» **Problem to solve**
If a line below contains the string "begin", return that line.
+++++
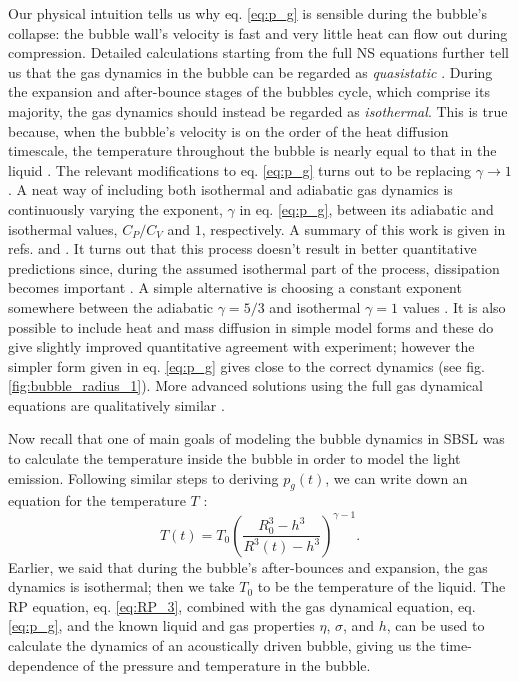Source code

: \documentclass[prb,aps,nofootinbib,superscriptaddress,floatfix]{revtex4-2}
\begin{document}
Our physical intuition tells us why eq. \ref{eq:p_g} is sensible during the bubble's collapse: the bubble wall's velocity is fast and very little heat can flow out during compression. Detailed calculations starting from the full NS equations further tell us that the gas dynamics in the bubble can be regarded as \emph{quasistatic} \cite{brenner2002single}. During the expansion and after-bounce stages of the bubbles cycle, which comprise its majority, the gas dynamics should instead be regarded as \emph{isothermal}. This is true because, when the bubble's velocity is on the order of the heat diffusion timescale, the temperature throughout the bubble is nearly equal to that in the liquid \cite{prosperetti1999old,brenner2002single,yasui2018acoustic}. The relevant modifications to eq. \ref{eq:p_g} turns out to be replacing $\gamma\rightarrow 1$. A neat way of including both isothermal and adiabatic gas dynamics is continuously varying the exponent, $\gamma$ in eq. \ref{eq:p_g}, between its adiabatic and isothermal values, $C_P/C_V$ and $1$, respectively. A summary of this work is given in refs. \cite{brenner2002single} and \cite{prosperetti1999old}. It turns out that this process doesn't result in better quantitative predictions since, during the assumed isothermal part of the process, dissipation becomes important \cite{brenner2002single}. A simple alternative is choosing a constant exponent somewhere between the adiabatic $\gamma=5/3$ and isothermal $\gamma=1$ values \cite{hilgenfeldt1999simple}. It is also possible to include heat and mass diffusion in simple model forms and these do give slightly improved quantitative agreement with experiment; however the simpler form given in eq. \ref{eq:p_g} gives close to the correct dynamics (see fig. \ref{fig:bubble_radius_1}). More advanced solutions using the full gas dynamical equations are qualitatively similar \cite{brenner2002single,yasui2018acoustic}.

Now recall that one of main goals of modeling the bubble dynamics in SBSL was to calculate the temperature inside the bubble in order to model the light emission. Following similar steps to deriving $p_g(t)$, we can write down an equation for the temperature $T$ \cite{barber1997defining,brenner2002single}:
\begin{equation}
    T(t) = T_0 \left( \frac{R_0^3-h^3}{R^3(t)-h^3} \right)^ {\gamma-1}.
    \label{eq:T(t)}
\end{equation}
Earlier, we said that during the bubble's after-bounces and expansion, the gas dynamics is isothermal; then we take $T_0$ to be the temperature of the liquid. The RP equation, eq. \ref{eq:RP_3}, combined with the gas dynamical equation, eq. \ref{eq:p_g}, and the known liquid and gas properties $\eta$, $\sigma$, and $h$, can be used to calculate the dynamics of an acoustically driven bubble, giving us the time-dependence of the pressure and temperature in the bubble. 
\end{document}

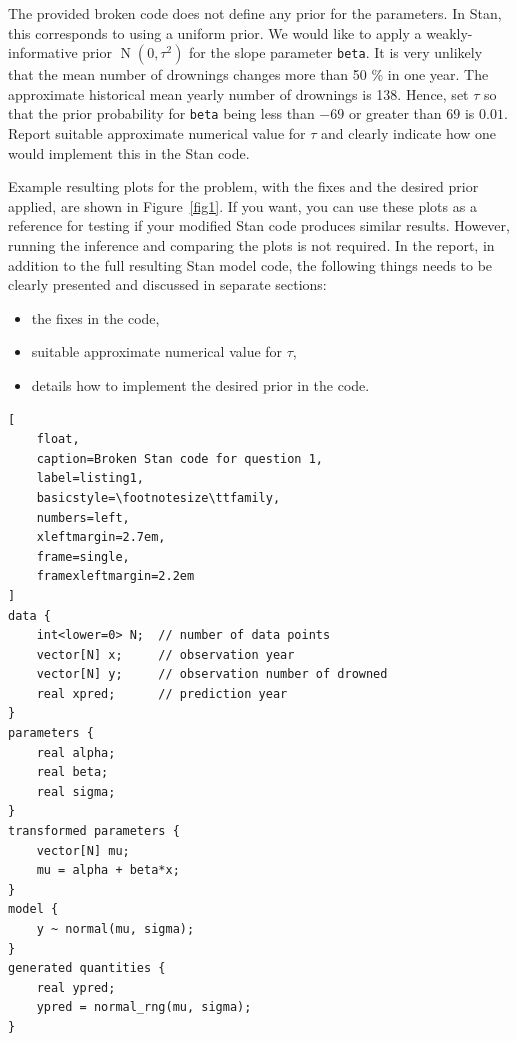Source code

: \documentclass[a4paper,11pt]{article}
\begin{document}
The provided broken code does not define any prior for the parameters. In Stan, this corresponds to using a uniform prior. We would like to apply a weakly-informative prior $\operatorname{N}(0, \tau^2)$ for the slope parameter {\tt beta}. It is very unlikely that the mean number of drownings changes more than 50 \% in one year. The approximate historical mean yearly number of drownings is 138. Hence, set $\tau$ so that the prior probability for {\tt beta} being less than $-69$ or greater than $69$ is $0.01$. Report suitable approximate numerical value for $\tau$ and clearly indicate how one would implement this in the Stan code.

Example resulting plots for the problem, with the fixes and the desired prior applied, are shown in Figure~\ref{fig1}. If you want, you can use these plots as a reference for testing if your modified Stan code produces similar results. However, running the inference and comparing the plots is not required. In the report, in addition to the full resulting Stan model code, the following things needs to be clearly presented and discussed in separate sections:
\begin{itemize}
\item the fixes in the code,
\item suitable approximate numerical value for $\tau$,
\item details how to implement the desired prior in the code.
\end{itemize}

\begin{lstlisting}[
	float,
	caption=Broken Stan code for question 1,
	label=listing1,
	basicstyle=\footnotesize\ttfamily,
	numbers=left,
	xleftmargin=2.7em,
	frame=single,
	framexleftmargin=2.2em
]
data {
    int<lower=0> N;  // number of data points
    vector[N] x;     // observation year
    vector[N] y;     // observation number of drowned
    real xpred;      // prediction year
}
parameters {
    real alpha;
    real beta;
    real sigma;
}
transformed parameters {
    vector[N] mu;
    mu = alpha + beta*x;
}
model {
    y ~ normal(mu, sigma);
}
generated quantities {
    real ypred;
    ypred = normal_rng(mu, sigma);
}
\end{lstlisting}
\end{document}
+++++
» **Reply**
\begin{document}
\begin{equation}
\begin{document}
\begin{itemize}
\begin{lstlisting}[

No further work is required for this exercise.